# Im a Director of our management co. & we have large outstanding service charges



## redfedora (3 Nov 2010)

Not sure if this is the best place to put this so please feel free to move it if needed.

I'm a director of our management company and we have large amount of outstanding service charges, some going back years.

Obviously we can use a solicitor to do the work for us but this is costly, our company is surviving day to day and doesn't have any surplus cash available and most debts are under €3,000. Under district court rule from what I read the maximum award for legal costs is something like €45 but legal costs would be more than 10 times that.

Anyway, can the company file in the district court without a solicitor? and if so how would we go about doing it? anyone know what this would cost etc? 

Is the small claims court an option and if we filed for each invoice as opposed to the full debt it would be under the €2000 limit of the small claims court.


----------



## Time (6 Nov 2010)

A company cannot represent itself in actions in any court.

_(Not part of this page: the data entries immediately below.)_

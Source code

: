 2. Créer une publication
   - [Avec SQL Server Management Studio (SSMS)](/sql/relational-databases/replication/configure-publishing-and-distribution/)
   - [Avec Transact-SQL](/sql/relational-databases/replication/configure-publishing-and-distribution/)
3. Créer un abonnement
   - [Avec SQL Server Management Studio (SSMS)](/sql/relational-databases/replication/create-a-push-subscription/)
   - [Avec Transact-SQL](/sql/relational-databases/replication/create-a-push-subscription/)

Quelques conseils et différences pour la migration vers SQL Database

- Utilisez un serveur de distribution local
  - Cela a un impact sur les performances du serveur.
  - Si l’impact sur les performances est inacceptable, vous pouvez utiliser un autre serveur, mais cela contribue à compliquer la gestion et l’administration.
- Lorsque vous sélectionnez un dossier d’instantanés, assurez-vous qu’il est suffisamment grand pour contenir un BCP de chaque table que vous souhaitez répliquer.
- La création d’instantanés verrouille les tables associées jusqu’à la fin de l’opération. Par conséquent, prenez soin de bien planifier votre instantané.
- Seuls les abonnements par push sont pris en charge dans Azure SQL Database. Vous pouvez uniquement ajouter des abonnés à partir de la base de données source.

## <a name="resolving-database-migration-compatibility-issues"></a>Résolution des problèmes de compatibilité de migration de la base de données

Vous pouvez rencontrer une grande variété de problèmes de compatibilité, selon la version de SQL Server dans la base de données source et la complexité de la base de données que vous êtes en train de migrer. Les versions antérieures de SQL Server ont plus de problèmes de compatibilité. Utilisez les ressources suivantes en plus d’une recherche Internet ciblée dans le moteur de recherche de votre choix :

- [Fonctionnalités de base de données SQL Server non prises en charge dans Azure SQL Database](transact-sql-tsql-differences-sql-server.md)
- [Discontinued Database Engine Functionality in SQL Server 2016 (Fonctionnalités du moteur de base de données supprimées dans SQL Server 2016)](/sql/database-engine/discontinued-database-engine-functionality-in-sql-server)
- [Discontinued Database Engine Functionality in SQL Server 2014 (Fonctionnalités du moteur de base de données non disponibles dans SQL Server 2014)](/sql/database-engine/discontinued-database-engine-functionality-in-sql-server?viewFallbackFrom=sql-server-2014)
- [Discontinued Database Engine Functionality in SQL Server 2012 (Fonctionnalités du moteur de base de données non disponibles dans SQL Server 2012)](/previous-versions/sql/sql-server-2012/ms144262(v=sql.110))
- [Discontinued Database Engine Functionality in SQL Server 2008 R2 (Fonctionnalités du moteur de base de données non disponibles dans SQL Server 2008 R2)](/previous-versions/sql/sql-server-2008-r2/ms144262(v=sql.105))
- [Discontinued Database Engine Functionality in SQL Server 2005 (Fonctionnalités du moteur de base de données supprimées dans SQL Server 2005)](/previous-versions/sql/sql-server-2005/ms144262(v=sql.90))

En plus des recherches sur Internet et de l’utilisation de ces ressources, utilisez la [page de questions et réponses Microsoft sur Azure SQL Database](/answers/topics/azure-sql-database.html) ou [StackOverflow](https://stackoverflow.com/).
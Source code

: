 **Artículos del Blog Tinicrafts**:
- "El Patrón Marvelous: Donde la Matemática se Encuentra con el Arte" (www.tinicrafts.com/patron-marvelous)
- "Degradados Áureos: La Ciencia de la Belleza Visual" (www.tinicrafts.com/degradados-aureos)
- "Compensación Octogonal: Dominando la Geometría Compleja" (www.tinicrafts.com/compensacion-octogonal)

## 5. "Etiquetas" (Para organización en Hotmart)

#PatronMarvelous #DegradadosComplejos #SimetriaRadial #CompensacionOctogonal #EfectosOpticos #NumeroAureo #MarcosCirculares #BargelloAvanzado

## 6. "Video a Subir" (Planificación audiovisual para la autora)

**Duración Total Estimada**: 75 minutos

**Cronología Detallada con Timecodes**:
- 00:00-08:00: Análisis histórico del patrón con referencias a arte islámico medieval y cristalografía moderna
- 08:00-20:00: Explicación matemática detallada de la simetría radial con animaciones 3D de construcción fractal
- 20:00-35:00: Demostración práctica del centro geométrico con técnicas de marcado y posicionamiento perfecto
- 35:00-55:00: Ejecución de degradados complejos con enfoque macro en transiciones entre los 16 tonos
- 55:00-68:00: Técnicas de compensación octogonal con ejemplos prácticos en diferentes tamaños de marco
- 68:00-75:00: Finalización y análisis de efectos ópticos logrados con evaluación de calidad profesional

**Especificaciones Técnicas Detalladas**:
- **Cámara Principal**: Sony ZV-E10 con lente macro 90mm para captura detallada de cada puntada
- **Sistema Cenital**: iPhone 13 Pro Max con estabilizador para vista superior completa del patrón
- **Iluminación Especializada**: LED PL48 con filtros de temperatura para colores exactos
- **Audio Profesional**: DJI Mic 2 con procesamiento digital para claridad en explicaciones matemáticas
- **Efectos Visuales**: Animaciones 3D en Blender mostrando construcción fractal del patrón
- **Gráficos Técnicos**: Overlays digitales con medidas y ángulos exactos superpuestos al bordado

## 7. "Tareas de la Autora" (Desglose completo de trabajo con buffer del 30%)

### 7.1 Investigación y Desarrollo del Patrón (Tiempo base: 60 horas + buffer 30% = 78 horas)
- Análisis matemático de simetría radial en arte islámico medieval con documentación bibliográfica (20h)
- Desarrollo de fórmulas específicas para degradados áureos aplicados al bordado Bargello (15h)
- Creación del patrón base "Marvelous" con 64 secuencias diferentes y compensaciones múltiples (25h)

A company must have legal representation. The fact that the costs of said representation cannot be fully recovered is neither here nor there. That is why companies will not chase small debts.

You cannot use small claims to recover debts.


----------



## ajapale (6 Nov 2010)

Moved from  Mortgage Arrears to  Management Companies.


----------



## Yorrick (6 Nov 2010)

The Law Reform commission did recommend the use of the Small Claims Court for recovering debts in its submission to Governement when advising on the format of the Multi Unit Development Bill currently going through the Dail.
However when the Bill was introduced this provision was not included. I suspect the legal profession saw the potential loss of revenue and ensured it was not included.

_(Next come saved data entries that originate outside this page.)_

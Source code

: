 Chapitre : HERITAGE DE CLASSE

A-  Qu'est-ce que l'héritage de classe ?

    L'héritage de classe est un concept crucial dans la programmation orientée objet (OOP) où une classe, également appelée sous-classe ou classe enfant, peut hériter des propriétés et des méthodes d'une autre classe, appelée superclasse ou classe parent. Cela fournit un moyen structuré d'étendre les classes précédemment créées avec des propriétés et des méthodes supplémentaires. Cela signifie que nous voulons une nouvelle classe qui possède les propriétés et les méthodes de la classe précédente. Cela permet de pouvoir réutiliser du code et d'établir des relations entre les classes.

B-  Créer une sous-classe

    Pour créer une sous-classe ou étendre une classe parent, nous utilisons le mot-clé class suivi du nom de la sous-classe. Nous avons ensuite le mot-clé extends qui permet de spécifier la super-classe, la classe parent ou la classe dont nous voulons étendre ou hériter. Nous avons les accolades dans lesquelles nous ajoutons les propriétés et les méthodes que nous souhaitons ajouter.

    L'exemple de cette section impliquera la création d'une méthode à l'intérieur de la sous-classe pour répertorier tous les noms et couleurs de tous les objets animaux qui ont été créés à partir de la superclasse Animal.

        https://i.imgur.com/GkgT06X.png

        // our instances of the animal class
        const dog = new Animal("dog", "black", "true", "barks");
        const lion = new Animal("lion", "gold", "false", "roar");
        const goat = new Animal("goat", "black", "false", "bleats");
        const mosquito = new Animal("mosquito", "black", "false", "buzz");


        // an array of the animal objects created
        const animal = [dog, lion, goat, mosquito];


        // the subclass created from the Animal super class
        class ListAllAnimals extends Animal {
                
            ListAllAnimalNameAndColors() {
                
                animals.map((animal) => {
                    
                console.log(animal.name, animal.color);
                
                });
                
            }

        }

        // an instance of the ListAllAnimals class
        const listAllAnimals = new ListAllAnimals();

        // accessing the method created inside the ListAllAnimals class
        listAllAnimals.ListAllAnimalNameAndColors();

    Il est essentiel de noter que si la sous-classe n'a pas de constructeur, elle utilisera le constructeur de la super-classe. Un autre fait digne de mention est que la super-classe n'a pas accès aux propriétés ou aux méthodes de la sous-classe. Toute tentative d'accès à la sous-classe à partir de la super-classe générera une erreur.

Despite the fact that you have little funds as a Director you are obliged to pursue lawful debts owing. I would recommend getting a Solicitor and initiating action against the outstanding owners. They are all shareholders in the Company and should be paying their management fee. There is no easy way and when the new legislation comes through additional costs will be placed on management companies


----------



## DianeC401 (10 Nov 2010)

I would concur with Yorrick's advice. A decent solicitor will be a good investment for your management company and can help with a wide variety of issues. In our management company we are able to charge individual members any legal fees outstanding for chasing their debt so this may not be an out of pocket expense for the management company itself.  

There are some large legal firms who specialise in debt collection and although our experience is anecodotal, we found that we got better service and results from using a small firm where there was one individual solicitor working on our cases.

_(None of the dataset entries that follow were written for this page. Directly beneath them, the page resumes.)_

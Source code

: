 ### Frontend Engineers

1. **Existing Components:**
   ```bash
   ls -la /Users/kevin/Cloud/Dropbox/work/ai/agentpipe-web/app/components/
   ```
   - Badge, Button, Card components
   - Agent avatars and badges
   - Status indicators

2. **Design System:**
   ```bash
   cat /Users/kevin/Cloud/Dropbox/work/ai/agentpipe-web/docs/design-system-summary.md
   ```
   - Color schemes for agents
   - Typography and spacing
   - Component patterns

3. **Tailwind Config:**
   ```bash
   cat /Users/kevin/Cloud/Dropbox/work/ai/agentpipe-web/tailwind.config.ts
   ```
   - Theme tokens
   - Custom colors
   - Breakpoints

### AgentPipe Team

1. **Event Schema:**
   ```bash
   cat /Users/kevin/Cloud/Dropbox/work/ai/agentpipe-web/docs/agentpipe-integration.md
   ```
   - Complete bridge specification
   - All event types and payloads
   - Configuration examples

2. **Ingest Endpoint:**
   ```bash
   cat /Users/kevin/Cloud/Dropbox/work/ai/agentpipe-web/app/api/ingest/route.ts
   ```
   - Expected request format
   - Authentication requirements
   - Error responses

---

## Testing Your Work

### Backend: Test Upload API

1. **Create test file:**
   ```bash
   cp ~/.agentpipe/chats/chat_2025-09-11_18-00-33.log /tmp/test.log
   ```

For stubborn non-payers, persuit through legal means is the only thing that will work. But you need to be persistent and consistent.

You could check your lease and see whether there is a provision for charging interest on outstanding fees. If there is, this can also act as a great motivator to clear the account.

Good luck.


----------



## Time (10 Nov 2010)

> In our management company we are able to charge individual members any  legal fees outstanding for chasing their debt so this may not be an out  of pocket expense for the management company itself.


On what basis? Courts will only allow scaled costs.


----------



## redfedora (18 Nov 2010)

sorry fols was away and didn't realised the thread was moved. 

the memo and arts have a clause that states the directors can implement any rules and regulations needed for the smooth running of the company. To me that means we could implement a late payment charge and interest at 8% per annum pursuant to The Courts Act 1981. i guess we could also ammend them to include the shareholder is responsible for all legal fees if a matter goes to court. 

I guess the biggest issue is firstly paying a solicitor coz if it went to court the scalar fees awarded would be very low as teh majority of the debt would be under the district court jurisdiction as it's under 6K

I agree the smaller law firms are better because their costs are usually lower could anyone recommend any? I was told crosskerrys specialise in debt collection anyone any experience with them?


----------



## markpb (18 Nov 2010)

redfedora said:


> I was told crosskerrys specialise in debt collection anyone any experience with them?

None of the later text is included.